What I also know to be true is that if you live long enough and love hard enough in this life (both of which are things I try to do), you will know grief - and chances are it will be of the sort that changes how it is that you live and move and have being.
I have been reminded this week that there are also these two truths about grief - 1) There is no way around it, but through it, and 2) It’s okay to let your people catch you when grief knocks your legs out from under you and you aren’t quite sure how to stand on the strange new terrain that loss etches across the landscape of our hearts. I don’t know how we ever rise at all from the things that threaten to destroy us without the shelter of each other.

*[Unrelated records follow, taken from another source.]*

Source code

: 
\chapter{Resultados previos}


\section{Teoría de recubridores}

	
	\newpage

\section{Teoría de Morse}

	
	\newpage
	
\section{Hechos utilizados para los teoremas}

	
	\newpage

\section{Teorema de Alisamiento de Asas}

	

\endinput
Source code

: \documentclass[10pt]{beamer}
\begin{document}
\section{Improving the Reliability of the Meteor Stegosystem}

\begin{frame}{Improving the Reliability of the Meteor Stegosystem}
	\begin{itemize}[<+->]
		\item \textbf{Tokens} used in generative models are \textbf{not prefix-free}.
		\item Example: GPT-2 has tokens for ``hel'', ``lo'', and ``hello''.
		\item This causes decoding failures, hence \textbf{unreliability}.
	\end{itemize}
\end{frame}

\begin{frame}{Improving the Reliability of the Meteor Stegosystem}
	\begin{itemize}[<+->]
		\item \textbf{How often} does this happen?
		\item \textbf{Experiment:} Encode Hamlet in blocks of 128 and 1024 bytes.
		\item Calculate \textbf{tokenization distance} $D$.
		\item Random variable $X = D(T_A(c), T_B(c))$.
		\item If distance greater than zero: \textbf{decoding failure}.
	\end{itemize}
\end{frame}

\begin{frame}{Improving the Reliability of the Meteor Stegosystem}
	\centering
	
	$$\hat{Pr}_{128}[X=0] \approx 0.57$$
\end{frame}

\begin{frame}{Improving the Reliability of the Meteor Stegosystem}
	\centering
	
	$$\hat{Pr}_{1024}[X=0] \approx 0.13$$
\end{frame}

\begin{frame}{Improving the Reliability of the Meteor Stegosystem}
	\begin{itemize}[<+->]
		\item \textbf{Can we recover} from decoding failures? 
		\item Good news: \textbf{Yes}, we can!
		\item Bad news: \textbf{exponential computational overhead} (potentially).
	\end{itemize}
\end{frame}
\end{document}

Everyone you know is grieving something, this I promise you. And it might be a fresh heartbreak, or one that you thought was scabbed over, only to discover that it still bleeds if brushed up against. It might also be a constant sort of thing, an ache that most days is dull and manageable but that rears up on others like it only happened yesterday. It might be white hot, and it might be what’s left of heat in campfire coals the next morning.
Everyone is grieving something.
And it seems to me that this is all the more reason to treat each other with real kindness. To practice actual compassion. To recognize that we are all formed by things good and awful. To reach out a hand to someone who needs theirs held for a few days or so. And to offer grace whenever possible.
Everyone is grieving something.
It seems to me that this is all the more reason to lean in to the hope that can only be found in relationship with one another, in recognizing that in your veins and mine run the very same blood created by the very same Love and that it is only when we forget this that life becomes harder than we know what to do with.
Everyone is grieving something.
And so maybe walk into this new week of life a little more softly, treading first with grace, and a willingness to see the broken places in all our lives, and maybe then step in with the sort of mercy that those broken places are longing for.